From the first line to the last, give the material again exactly, without the images.
========
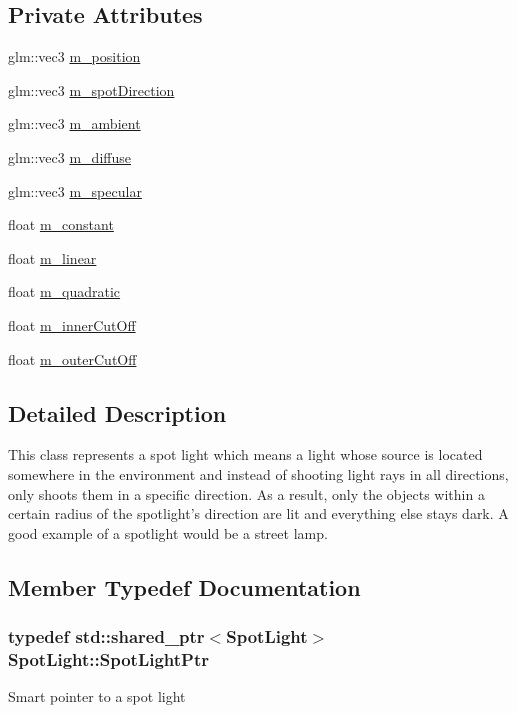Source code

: \subsection*{Private Attributes}
\begin{DoxyCompactItemize}
\item 
glm\+::vec3 \hyperlink{classSpotLight_ab10a89bbb4076364f7f028b750207522}{m\+\_\+position}
\item 
glm\+::vec3 \hyperlink{classSpotLight_ae950bb31005fc7d62232bfc78d1ef8f6}{m\+\_\+spot\+Direction}
\item 
glm\+::vec3 \hyperlink{classSpotLight_a8120c87715c0d55a139562b01f0af3c6}{m\+\_\+ambient}
\item 
glm\+::vec3 \hyperlink{classSpotLight_aba029b38f4ee2b6942bc7c2819621cef}{m\+\_\+diffuse}
\item 
glm\+::vec3 \hyperlink{classSpotLight_a6814d385600a409b73a2877afd545136}{m\+\_\+specular}
\item 
float \hyperlink{classSpotLight_a34d9b43d8bfe559da5d13566ca7882f9}{m\+\_\+constant}
\item 
float \hyperlink{classSpotLight_a9127c53d783524782e2a6f31b8702173}{m\+\_\+linear}
\item 
float \hyperlink{classSpotLight_a6d81863546c671662f84b71a15328654}{m\+\_\+quadratic}
\item 
float \hyperlink{classSpotLight_a9b7c5db8293b0bab65df4474a578bb5d}{m\+\_\+inner\+Cut\+Off}
\item 
float \hyperlink{classSpotLight_a48ede6ee3dc2397941d4d8b96e6bd76a}{m\+\_\+outer\+Cut\+Off}
\end{DoxyCompactItemize}


\subsection{Detailed Description}
This class represents a spot light which means a light whose source is located somewhere in the environment and instead of shooting light rays in all directions, only shoots them in a specific direction. As a result, only the objects within a certain radius of the spotlight's direction are lit and everything else stays dark. A good example of a spotlight would be a street lamp. 

\subsection{Member Typedef Documentation}
\hypertarget{classSpotLight_ac20419604c70594b85e7c019effd1998}{
\subsubsection[{Spot\+Light\+Ptr}]{\setlength{\rightskip}{0pt plus 5cm}typedef std\+::shared\+\_\+ptr$<${\bf Spot\+Light}$>$ {\bf Spot\+Light\+::\+Spot\+Light\+Ptr}}}\label{classSpotLight_ac20419604c70594b85e7c019effd1998}
Smart pointer to a spot light 

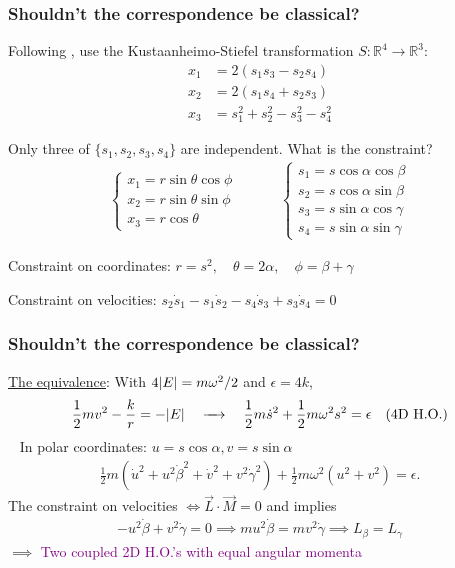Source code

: \documentclass{beamer}
\theoremstyle{definition}
\newcommand{\f}[2]{\frac{#1}{#2}}
\newcommand{\be}{\beta}
\begin{document}
\begin{frame}
\frametitle{Shouldn't the correspondence be classical?}


Following \cite{chen1987coulomb}, use the Kustaanheimo-Stiefel transformation $S: \mathbb{R}^4\to \mathbb{R}^3$:
\begin{align*}
x_1 &= 2(s_1s_3 - s_2s_4) \\
x_2 &= 2(s_1s_4+s_2s_3) \\ 
x_3 &= s_1^2 + s_2^2 - s_3^2 - s_4^2
\end{align*}

\pause 

Only three of $\{ s_1,s_2,s_3,s_4 \}$ are independent. What is the constraint? \pause
\begin{align*}
\begin{cases*}
x_1 = r \sin\theta\cos \phi \\ 
x_2 = r \sin\theta\sin \phi \\ 
x_3 = r\cos\theta
\end{cases*}
\quad\quad\quad 
\begin{cases*}
s_1 = s\cos\alpha \cos\beta \\ 
s_2 = s\cos\alpha \sin\beta \\
s_3 = s\sin\alpha \cos\gamma \\ 
s_4 = s\sin\alpha \sin\gamma
\end{cases*}
\end{align*}

\pause 
Constraint on coordinates: $r = s^2,\quad  \theta = 2 \alpha, \quad \phi = \be + \gamma$

\pause 
Constraint on velocities: $s_2\dot{s}_1 - s_1 \dot{s}_2 - s_4 \dot{s}_3 + s_3 \dot{s}_4 = 0$

\end{frame}



\begin{frame}
\frametitle{Shouldn't the correspondence be classical?}

\underline{The equivalence}: With $4\abs{E} = m\omega^2/2 $ and $\epsilon = 4k$,
\begin{align*}
\f{1}{2} mv^2  - \f{k}{r} = -\abs{E} 
\quad \xrightarrow{\quad} \quad
\f{1}{2} m \dot{s}^2 + \f{1}{2} m\omega^2 s^2 = \epsilon \quad \text{(4D H.O.)}
\end{align*}
\,\,\,
\pause 
In polar coordinates: \pause $u = s \cos\alpha, v = s\sin\alpha$
\begin{align*}
\f{1}{2}m (\dot{u}^2 + u^2 \dot{\beta}^2 + \dot{v}^2 + v^2 \dot{\gamma}^2 ) + \f{1}{2} m\omega^2 (u^2 + v^2) = \epsilon.
\end{align*}
\pause 
The constraint on velocities $\iff \vec{L} \cdot \vec{M} = 0$ \pause and implies
\begin{align*}
 -u^2 \dot{\be} + v^2 \dot{\gamma} = 0 \implies  
 mu^2\dot{\be} = m v^2 \dot{\gamma} 
 \implies   L_\be = L_\gamma
\end{align*}
\pause 
$\implies$ \textcolor{purple}{Two coupled 2D H.O.'s with equal angular momenta}
\end{frame}
\end{document}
========
## WORKED SOLUTION
Source code

: \subsection*{Private Attributes}
\begin{DoxyCompactItemize}
\item 
glm\+::vec3 \hyperlink{classSpotLight_ab10a89bbb4076364f7f028b750207522}{m\+\_\+position}
\item 
glm\+::vec3 \hyperlink{classSpotLight_ae950bb31005fc7d62232bfc78d1ef8f6}{m\+\_\+spot\+Direction}
\item 
glm\+::vec3 \hyperlink{classSpotLight_a8120c87715c0d55a139562b01f0af3c6}{m\+\_\+ambient}
\item 
glm\+::vec3 \hyperlink{classSpotLight_aba029b38f4ee2b6942bc7c2819621cef}{m\+\_\+diffuse}
\item 
glm\+::vec3 \hyperlink{classSpotLight_a6814d385600a409b73a2877afd545136}{m\+\_\+specular}
\item 
float \hyperlink{classSpotLight_a34d9b43d8bfe559da5d13566ca7882f9}{m\+\_\+constant}
\item 
float \hyperlink{classSpotLight_a9127c53d783524782e2a6f31b8702173}{m\+\_\+linear}
\item 
float \hyperlink{classSpotLight_a6d81863546c671662f84b71a15328654}{m\+\_\+quadratic}
\item 
float \hyperlink{classSpotLight_a9b7c5db8293b0bab65df4474a578bb5d}{m\+\_\+inner\+Cut\+Off}
\item 
float \hyperlink{classSpotLight_a48ede6ee3dc2397941d4d8b96e6bd76a}{m\+\_\+outer\+Cut\+Off}
\end{DoxyCompactItemize}


\subsection{Detailed Description}
This class represents a spot light which means a light whose source is located somewhere in the environment and instead of shooting light rays in all directions, only shoots them in a specific direction. As a result, only the objects within a certain radius of the spotlight's direction are lit and everything else stays dark. A good example of a spotlight would be a street lamp. 

\subsection{Member Typedef Documentation}
\hypertarget{classSpotLight_ac20419604c70594b85e7c019effd1998}{
\subsubsection[{Spot\+Light\+Ptr}]{\setlength{\rightskip}{0pt plus 5cm}typedef std\+::shared\+\_\+ptr$<${\bf Spot\+Light}$>$ {\bf Spot\+Light\+::\+Spot\+Light\+Ptr}}}\label{classSpotLight_ac20419604c70594b85e7c019effd1998}
Smart pointer to a spot light 

Source code

: \documentclass{beamer}
\theoremstyle{definition}
\newcommand{\f}[2]{\frac{#1}{#2}}
\newcommand{\be}{\beta}
\begin{document}
\begin{frame}
\frametitle{Shouldn't the correspondence be classical?}


Following \cite{chen1987coulomb}, use the Kustaanheimo-Stiefel transformation $S: \mathbb{R}^4\to \mathbb{R}^3$:
\begin{align*}
x_1 &= 2(s_1s_3 - s_2s_4) \\
x_2 &= 2(s_1s_4+s_2s_3) \\ 
x_3 &= s_1^2 + s_2^2 - s_3^2 - s_4^2
\end{align*}

\pause 

Only three of $\{ s_1,s_2,s_3,s_4 \}$ are independent. What is the constraint? \pause
\begin{align*}
\begin{cases*}
x_1 = r \sin\theta\cos \phi \\ 
x_2 = r \sin\theta\sin \phi \\ 
x_3 = r\cos\theta
\end{cases*}
\quad\quad\quad 
\begin{cases*}
s_1 = s\cos\alpha \cos\beta \\ 
s_2 = s\cos\alpha \sin\beta \\
s_3 = s\sin\alpha \cos\gamma \\ 
s_4 = s\sin\alpha \sin\gamma
\end{cases*}
\end{align*}

\pause 
Constraint on coordinates: $r = s^2,\quad  \theta = 2 \alpha, \quad \phi = \be + \gamma$

\pause 
Constraint on velocities: $s_2\dot{s}_1 - s_1 \dot{s}_2 - s_4 \dot{s}_3 + s_3 \dot{s}_4 = 0$

\end{frame}



\begin{frame}
\frametitle{Shouldn't the correspondence be classical?}

\underline{The equivalence}: With $4\abs{E} = m\omega^2/2 $ and $\epsilon = 4k$,
\begin{align*}
\f{1}{2} mv^2  - \f{k}{r} = -\abs{E} 
\quad \xrightarrow{\quad} \quad
\f{1}{2} m \dot{s}^2 + \f{1}{2} m\omega^2 s^2 = \epsilon \quad \text{(4D H.O.)}
\end{align*}
\,\,\,
\pause 
In polar coordinates: \pause $u = s \cos\alpha, v = s\sin\alpha$
\begin{align*}
\f{1}{2}m (\dot{u}^2 + u^2 \dot{\beta}^2 + \dot{v}^2 + v^2 \dot{\gamma}^2 ) + \f{1}{2} m\omega^2 (u^2 + v^2) = \epsilon.
\end{align*}
\pause 
The constraint on velocities $\iff \vec{L} \cdot \vec{M} = 0$ \pause and implies
\begin{align*}
 -u^2 \dot{\be} + v^2 \dot{\gamma} = 0 \implies  
 mu^2\dot{\be} = m v^2 \dot{\gamma} 
 \implies   L_\be = L_\gamma
\end{align*}
\pause 
$\implies$ \textcolor{purple}{Two coupled 2D H.O.'s with equal angular momenta}
\end{frame}
\end{document}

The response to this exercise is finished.